Contribution on behalf of the International Association of STM Publishers (STM): As publishers we wish to promote and enable the use of trusted data repositories for datasets supporting publications, in conjunction with submission of manuscripts where appropriate – via recommended repository lists, services to help deposit data alongside the submission of manuscripts, and technological integrations between scholarly infrastructure, eg by means of API-standards.

STM and STM publishers offer to collaborate with repositories to achieve this.

Drosophilic commented 5 years ago

This work could draw on the relationships found within FAIRsharing.org, linking journal and funder data policies with data repositories and the standards they use.

ScienceEurope commented 5 years ago

Science Europe is working on a comprehensive list of criteria that trustworthy repositories should fullfill. This list of minimum criteria, which will be published towards the end of 2018, has been established after comparison of existing requirements. Some scientific communities use their discipline specific repositories or have already chosen a certified repository to work with, depending on their discipline-specific needs. Science Europe therefore does not recommend to refer to certain repositories nor a specific certification body, but instead provides a list of criteria to identify trustworthy repositories. Science Europe is also in contact with some well-known certification bodies to exchange on the draft criteria.

ferag commented 5 years ago

I think discipline dedicated trusted repositories are interesting but they need to assure their interoperability. However, I think some of the current protocols for interoperability (like OAI-PMH) are not enough to support complex interoperability actions.
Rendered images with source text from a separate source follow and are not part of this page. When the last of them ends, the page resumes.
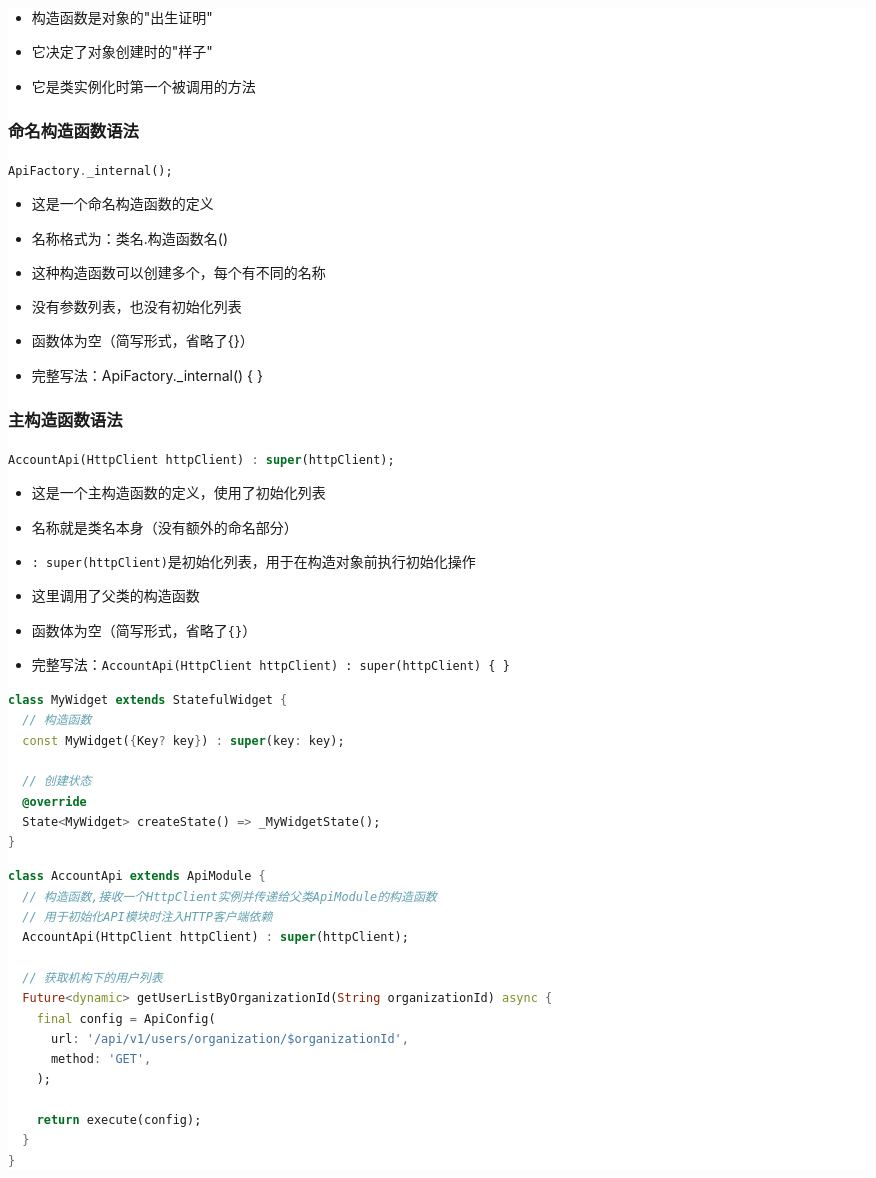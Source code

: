 - 构造函数是对象的"出生证明"

- 它决定了对象创建时的"样子"

- 它是类实例化时第一个被调用的方法

### 命名构造函数语法

```dart
ApiFactory._internal();
```

- 这是一个命名构造函数的定义

- 名称格式为：类名.构造函数名()

- 这种构造函数可以创建多个，每个有不同的名称

- 没有参数列表，也没有初始化列表

- 函数体为空（简写形式，省略了{}）

- 完整写法：ApiFactory._internal() { }

### 主构造函数语法

```dart
AccountApi(HttpClient httpClient) : super(httpClient);
```

- 这是一个主构造函数的定义，使用了初始化列表

- 名称就是类名本身（没有额外的命名部分）

- `: super(httpClient)`是初始化列表，用于在构造对象前执行初始化操作

- 这里调用了父类的构造函数

- 函数体为空（简写形式，省略了`{}`）

- 完整写法：`AccountApi(HttpClient httpClient) : super(httpClient) { }`

```dart
class MyWidget extends StatefulWidget {
  // 构造函数
  const MyWidget({Key? key}) : super(key: key);

  // 创建状态
  @override
  State<MyWidget> createState() => _MyWidgetState();
}
```

```dart
class AccountApi extends ApiModule {
  // 构造函数,接收一个HttpClient实例并传递给父类ApiModule的构造函数
  // 用于初始化API模块时注入HTTP客户端依赖
  AccountApi(HttpClient httpClient) : super(httpClient);

  // 获取机构下的用户列表
  Future<dynamic> getUserListByOrganizationId(String organizationId) async {
    final config = ApiConfig(
      url: '/api/v1/users/organization/$organizationId',
      method: 'GET',
    );

    return execute(config);
  }
}
```
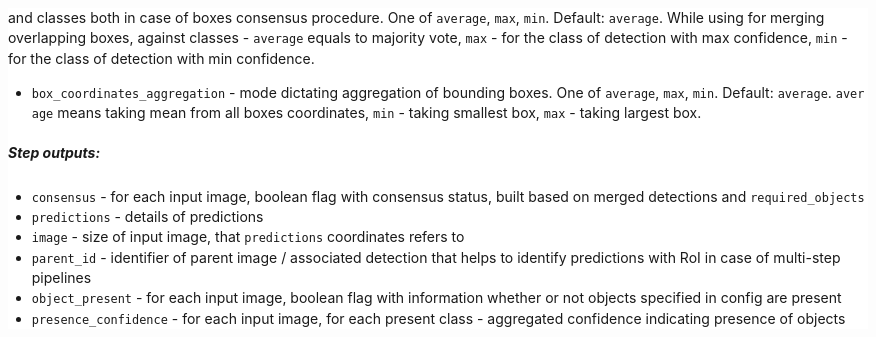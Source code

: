 and classes both in case of boxes consensus procedure. 
One of `average`, `max`, `min`. Default: `average`. While using for merging overlapping boxes, 
against classes - `average` equals to majority vote, `max` - for the class of detection with max confidence,
`min` - for the class of detection with min confidence.
* `box_coordinates_aggregation` - mode dictating aggregation of bounding boxes. One of `average`, `max`, `min`. 
Default: `average`. `average` means taking mean from all boxes coordinates, `min` - taking smallest box, `max` - taking 
largest box.

##### Step outputs:
* `consensus` - for each input image, boolean flag with consensus status, built based on merged detections and `required_objects`
* `predictions` - details of predictions
* `image` - size of input image, that `predictions` coordinates refers to 
* `parent_id` - identifier of parent image / associated detection that helps to identify predictions with RoI in case
of multi-step pipelines
* `object_present` - for each input image, boolean flag with information whether or not
objects specified in config are present
* `presence_confidence` - for each input image, for each present class - aggregated confidence indicating presence
of objects


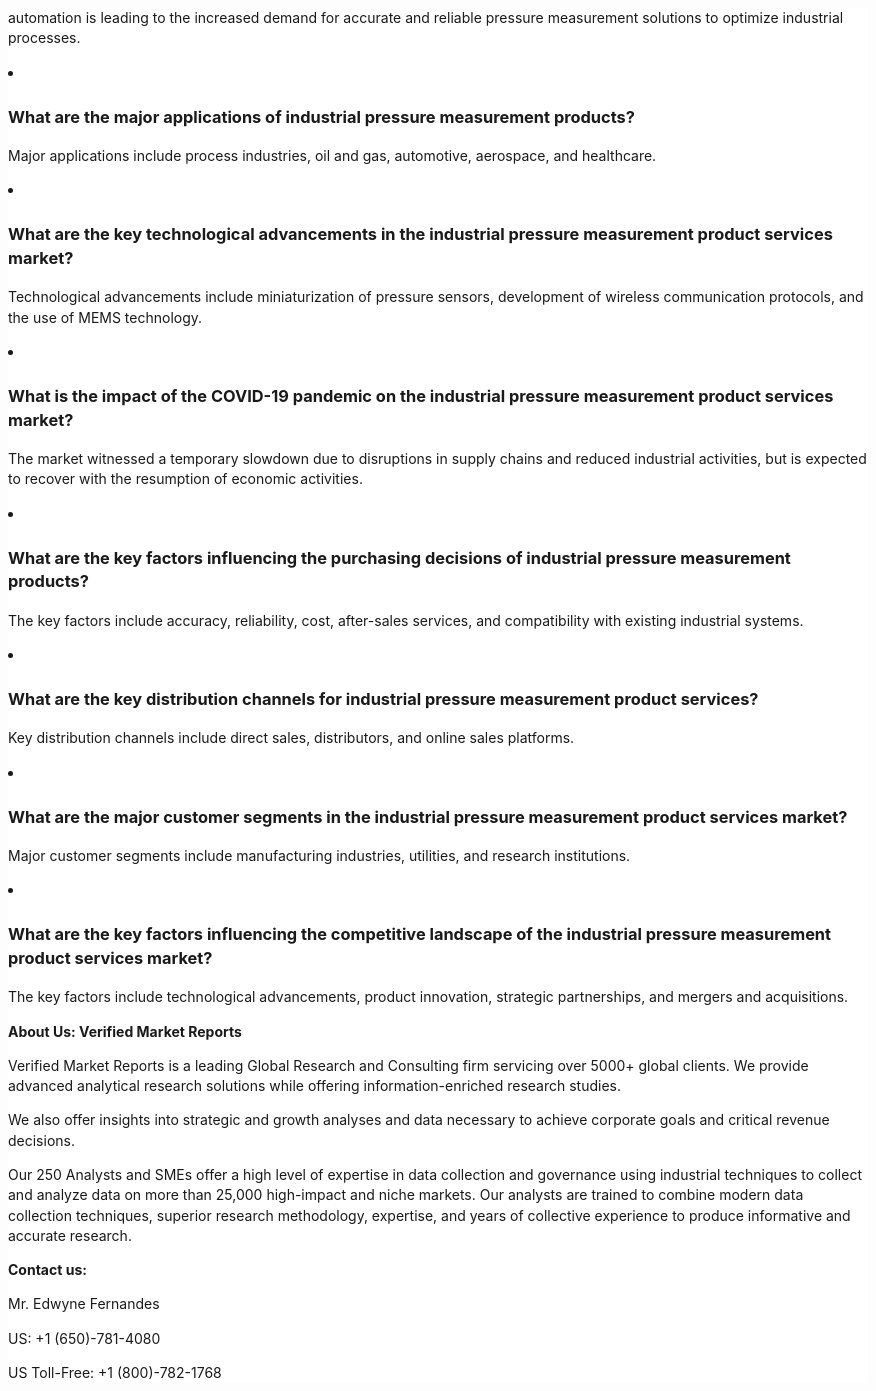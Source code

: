 automation is leading to the increased demand for accurate and reliable pressure measurement solutions to optimize industrial processes.</p>  </li>  <li>    <h3>What are the major applications of industrial pressure measurement products?</h3>    <p>Major applications include process industries, oil and gas, automotive, aerospace, and healthcare.</p>  </li>  <li>    <h3>What are the key technological advancements in the industrial pressure measurement product services market?</h3>    <p>Technological advancements include miniaturization of pressure sensors, development of wireless communication protocols, and the use of MEMS technology.</p>  </li>  <li>    <h3>What is the impact of the COVID-19 pandemic on the industrial pressure measurement product services market?</h3>    <p>The market witnessed a temporary slowdown due to disruptions in supply chains and reduced industrial activities, but is expected to recover with the resumption of economic activities.</p>  </li>  <li>    <h3>What are the key factors influencing the purchasing decisions of industrial pressure measurement products?</h3>    <p>The key factors include accuracy, reliability, cost, after-sales services, and compatibility with existing industrial systems.</p>  </li>  <li>    <h3>What are the key distribution channels for industrial pressure measurement product services?</h3>    <p>Key distribution channels include direct sales, distributors, and online sales platforms.</p>  </li>  <li>    <h3>What are the major customer segments in the industrial pressure measurement product services market?</h3>    <p>Major customer segments include manufacturing industries, utilities, and research institutions.</p>  </li>  <li>    <h3>What are the key factors influencing the competitive landscape of the industrial pressure measurement product services market?</h3>    <p>The key factors include technological advancements, product innovation, strategic partnerships, and mergers and acquisitions.</p>  </li></ol></body></html></h3><p id="" class=""><strong>About Us: Verified Market Reports</strong></p><p id="" class="">Verified Market Reports is a leading Global Research and Consulting firm servicing over 5000+ global clients. We provide advanced analytical research solutions while offering information-enriched research studies.</p><p id="" class="">We also offer insights into strategic and growth analyses and data necessary to achieve corporate goals and critical revenue decisions.</p><p id="" class="">Our 250 Analysts and SMEs offer a high level of expertise in data collection and governance using industrial techniques to collect and analyze data on more than 25,000 high-impact and niche markets. Our analysts are trained to combine modern data collection techniques, superior research methodology, expertise, and years of collective experience to produce informative and accurate research.</p><p id="" class=""><strong>Contact us:</strong></p><p id="" class="">Mr. Edwyne Fernandes</p><p id="" class="">US: +1 (650)-781-4080</p><p id="" class="">US Toll-Free: +1 (800)-782-1768</p>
RCN2018 commented 5 years ago

It is important to bear in mind that the repositories are anchored in user-demands, and that there are not too many repositories, nationally nor internationally. We must avoid that services are duplicated. Some kinds of user fee or membership-fee could ensure that the users only wish to pay for the repositories that they find most useful (e.g. in combination with EOSC vouchers)

jkh1 commented 5 years ago

A good repository is simply one whose data is actually used and key to a good quality repository is data curation. Therefore I don't see the need for any certification mechanism. I don't think a model based on access fees is going to work because it won't be sustainable. The preferred model should be to consider repositories as infrastructures.

pkdoorn commented 5 years ago

This recommendation mentions “trusted” and “certified” repositories, but avoids mentioning the CTS, which is in Rec. #10: Trusted Digital Repositories #10. Currently there are perhaps not yet enough CTS certified repositories, but we should work towards that.

mromanie commented 5 years ago

ESO position Please see our concerns on costs and funding in Rec 10.

MSoareses commented 5 years ago

On item 4 of this recommendation and in line with @Eefkesmit ‘s comment above publishers are stakeholders as their outreach to societies, scientific unions and at conferences. At Elsevier both through formal and informal ties to societies (via journals, conferences) and at discipline-specific conferences we are in a position to increase societies/unions awareness CoreTrustSea-certified repositories relevant to them.

aidaturrini commented 5 years ago

Comments above lead to #10 Rec. 10: Trusted Digital Repositories

gtoneill commented 5 years ago

Some overlap with Recommendation 10 related to trusted digital repositories. Perhaps merge?